DATASET >>

- - - -

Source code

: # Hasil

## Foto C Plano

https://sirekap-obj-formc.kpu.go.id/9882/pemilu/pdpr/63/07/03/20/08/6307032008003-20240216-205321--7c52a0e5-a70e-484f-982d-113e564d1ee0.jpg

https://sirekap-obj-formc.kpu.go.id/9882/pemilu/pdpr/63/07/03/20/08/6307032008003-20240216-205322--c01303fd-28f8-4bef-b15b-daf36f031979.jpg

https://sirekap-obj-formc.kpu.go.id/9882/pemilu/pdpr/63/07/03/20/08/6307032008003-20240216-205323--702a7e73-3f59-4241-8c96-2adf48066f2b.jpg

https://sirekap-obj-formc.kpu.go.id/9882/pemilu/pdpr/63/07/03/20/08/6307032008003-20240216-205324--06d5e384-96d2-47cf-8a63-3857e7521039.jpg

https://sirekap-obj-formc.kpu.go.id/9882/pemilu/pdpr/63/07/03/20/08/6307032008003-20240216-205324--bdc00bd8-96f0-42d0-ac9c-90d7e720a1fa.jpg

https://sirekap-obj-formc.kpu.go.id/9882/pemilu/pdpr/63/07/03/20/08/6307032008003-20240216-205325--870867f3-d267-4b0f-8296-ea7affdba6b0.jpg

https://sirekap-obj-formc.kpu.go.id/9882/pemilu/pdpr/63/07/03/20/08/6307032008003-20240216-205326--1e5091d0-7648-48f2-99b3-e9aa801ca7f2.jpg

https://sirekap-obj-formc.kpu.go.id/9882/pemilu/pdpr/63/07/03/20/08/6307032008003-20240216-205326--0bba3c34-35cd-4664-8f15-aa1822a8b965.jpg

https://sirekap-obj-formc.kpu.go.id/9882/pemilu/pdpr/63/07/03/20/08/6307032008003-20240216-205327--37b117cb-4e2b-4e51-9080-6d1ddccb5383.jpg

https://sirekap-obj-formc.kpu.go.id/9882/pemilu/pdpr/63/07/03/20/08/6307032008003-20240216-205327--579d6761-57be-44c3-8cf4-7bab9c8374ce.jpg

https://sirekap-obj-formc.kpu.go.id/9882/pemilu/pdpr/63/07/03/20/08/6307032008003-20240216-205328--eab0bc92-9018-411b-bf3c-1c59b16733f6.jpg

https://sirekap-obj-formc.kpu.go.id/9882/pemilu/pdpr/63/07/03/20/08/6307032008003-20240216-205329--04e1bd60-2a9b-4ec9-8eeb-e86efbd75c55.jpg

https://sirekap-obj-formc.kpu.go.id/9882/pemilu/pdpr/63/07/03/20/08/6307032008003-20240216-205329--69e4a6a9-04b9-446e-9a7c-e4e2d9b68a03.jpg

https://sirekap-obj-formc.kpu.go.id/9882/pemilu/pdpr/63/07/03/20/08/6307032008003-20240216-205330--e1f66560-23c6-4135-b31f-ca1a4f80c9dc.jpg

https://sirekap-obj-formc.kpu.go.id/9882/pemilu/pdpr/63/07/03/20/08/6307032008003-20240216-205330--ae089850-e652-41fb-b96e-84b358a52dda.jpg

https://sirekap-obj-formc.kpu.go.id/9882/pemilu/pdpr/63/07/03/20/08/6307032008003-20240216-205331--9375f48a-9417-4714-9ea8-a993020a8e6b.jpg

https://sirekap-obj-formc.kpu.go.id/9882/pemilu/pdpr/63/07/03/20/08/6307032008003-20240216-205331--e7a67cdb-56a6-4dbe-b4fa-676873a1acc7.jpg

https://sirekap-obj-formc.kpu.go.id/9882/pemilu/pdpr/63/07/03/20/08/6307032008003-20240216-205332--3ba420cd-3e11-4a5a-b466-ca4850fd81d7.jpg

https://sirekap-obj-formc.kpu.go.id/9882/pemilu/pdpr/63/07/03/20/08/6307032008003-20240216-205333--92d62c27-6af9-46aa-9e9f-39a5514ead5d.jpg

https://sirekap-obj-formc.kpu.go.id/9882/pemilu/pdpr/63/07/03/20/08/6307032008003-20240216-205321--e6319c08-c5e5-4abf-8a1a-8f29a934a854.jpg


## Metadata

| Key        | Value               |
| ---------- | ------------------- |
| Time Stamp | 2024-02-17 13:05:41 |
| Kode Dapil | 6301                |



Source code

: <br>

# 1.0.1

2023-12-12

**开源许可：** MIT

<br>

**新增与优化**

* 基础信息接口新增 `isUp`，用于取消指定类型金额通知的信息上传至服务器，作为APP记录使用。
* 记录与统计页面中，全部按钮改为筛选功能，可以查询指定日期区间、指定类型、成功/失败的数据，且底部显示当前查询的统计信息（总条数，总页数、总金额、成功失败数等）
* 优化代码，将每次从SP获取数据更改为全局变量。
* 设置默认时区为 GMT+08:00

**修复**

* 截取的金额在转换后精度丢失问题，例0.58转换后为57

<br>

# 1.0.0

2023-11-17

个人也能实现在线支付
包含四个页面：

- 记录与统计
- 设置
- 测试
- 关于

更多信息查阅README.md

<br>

- - - -

YOUR TASK >>
Copy each record from above without leaving any out.

RESULT >>
Source code

: # Hasil

## Foto C Plano

https://sirekap-obj-formc.kpu.go.id/9882/pemilu/pdpr/63/07/03/20/08/6307032008003-20240216-205321--7c52a0e5-a70e-484f-982d-113e564d1ee0.jpg

https://sirekap-obj-formc.kpu.go.id/9882/pemilu/pdpr/63/07/03/20/08/6307032008003-20240216-205322--c01303fd-28f8-4bef-b15b-daf36f031979.jpg

https://sirekap-obj-formc.kpu.go.id/9882/pemilu/pdpr/63/07/03/20/08/6307032008003-20240216-205323--702a7e73-3f59-4241-8c96-2adf48066f2b.jpg

https://sirekap-obj-formc.kpu.go.id/9882/pemilu/pdpr/63/07/03/20/08/6307032008003-20240216-205324--06d5e384-96d2-47cf-8a63-3857e7521039.jpg

https://sirekap-obj-formc.kpu.go.id/9882/pemilu/pdpr/63/07/03/20/08/6307032008003-20240216-205324--bdc00bd8-96f0-42d0-ac9c-90d7e720a1fa.jpg

https://sirekap-obj-formc.kpu.go.id/9882/pemilu/pdpr/63/07/03/20/08/6307032008003-20240216-205325--870867f3-d267-4b0f-8296-ea7affdba6b0.jpg

https://sirekap-obj-formc.kpu.go.id/9882/pemilu/pdpr/63/07/03/20/08/6307032008003-20240216-205326--1e5091d0-7648-48f2-99b3-e9aa801ca7f2.jpg

https://sirekap-obj-formc.kpu.go.id/9882/pemilu/pdpr/63/07/03/20/08/6307032008003-20240216-205326--0bba3c34-35cd-4664-8f15-aa1822a8b965.jpg

https://sirekap-obj-formc.kpu.go.id/9882/pemilu/pdpr/63/07/03/20/08/6307032008003-20240216-205327--37b117cb-4e2b-4e51-9080-6d1ddccb5383.jpg

https://sirekap-obj-formc.kpu.go.id/9882/pemilu/pdpr/63/07/03/20/08/6307032008003-20240216-205327--579d6761-57be-44c3-8cf4-7bab9c8374ce.jpg

https://sirekap-obj-formc.kpu.go.id/9882/pemilu/pdpr/63/07/03/20/08/6307032008003-20240216-205328--eab0bc92-9018-411b-bf3c-1c59b16733f6.jpg

https://sirekap-obj-formc.kpu.go.id/9882/pemilu/pdpr/63/07/03/20/08/6307032008003-20240216-205329--04e1bd60-2a9b-4ec9-8eeb-e86efbd75c55.jpg

https://sirekap-obj-formc.kpu.go.id/9882/pemilu/pdpr/63/07/03/20/08/6307032008003-20240216-205329--69e4a6a9-04b9-446e-9a7c-e4e2d9b68a03.jpg

https://sirekap-obj-formc.kpu.go.id/9882/pemilu/pdpr/63/07/03/20/08/6307032008003-20240216-205330--e1f66560-23c6-4135-b31f-ca1a4f80c9dc.jpg

https://sirekap-obj-formc.kpu.go.id/9882/pemilu/pdpr/63/07/03/20/08/6307032008003-20240216-205330--ae089850-e652-41fb-b96e-84b358a52dda.jpg

https://sirekap-obj-formc.kpu.go.id/9882/pemilu/pdpr/63/07/03/20/08/6307032008003-20240216-205331--9375f48a-9417-4714-9ea8-a993020a8e6b.jpg

https://sirekap-obj-formc.kpu.go.id/9882/pemilu/pdpr/63/07/03/20/08/6307032008003-20240216-205331--e7a67cdb-56a6-4dbe-b4fa-676873a1acc7.jpg

https://sirekap-obj-formc.kpu.go.id/9882/pemilu/pdpr/63/07/03/20/08/6307032008003-20240216-205332--3ba420cd-3e11-4a5a-b466-ca4850fd81d7.jpg

https://sirekap-obj-formc.kpu.go.id/9882/pemilu/pdpr/63/07/03/20/08/6307032008003-20240216-205333--92d62c27-6af9-46aa-9e9f-39a5514ead5d.jpg

https://sirekap-obj-formc.kpu.go.id/9882/pemilu/pdpr/63/07/03/20/08/6307032008003-20240216-205321--e6319c08-c5e5-4abf-8a1a-8f29a934a854.jpg


## Metadata

| Key        | Value               |
| ---------- | ------------------- |
| Time Stamp | 2024-02-17 13:05:41 |
| Kode Dapil | 6301                |



Source code

: <br>

# 1.0.1

2023-12-12

**开源许可：** MIT

<br>

**新增与优化**

* 基础信息接口新增 `isUp`，用于取消指定类型金额通知的信息上传至服务器，作为APP记录使用。
* 记录与统计页面中，全部按钮改为筛选功能，可以查询指定日期区间、指定类型、成功/失败的数据，且底部显示当前查询的统计信息（总条数，总页数、总金额、成功失败数等）
* 优化代码，将每次从SP获取数据更改为全局变量。
* 设置默认时区为 GMT+08:00

**修复**

* 截取的金额在转换后精度丢失问题，例0.58转换后为57

<br>

# 1.0.0

2023-11-17

个人也能实现在线支付
包含四个页面：

- 记录与统计
- 设置
- 测试
- 关于

更多信息查阅README.md

<br>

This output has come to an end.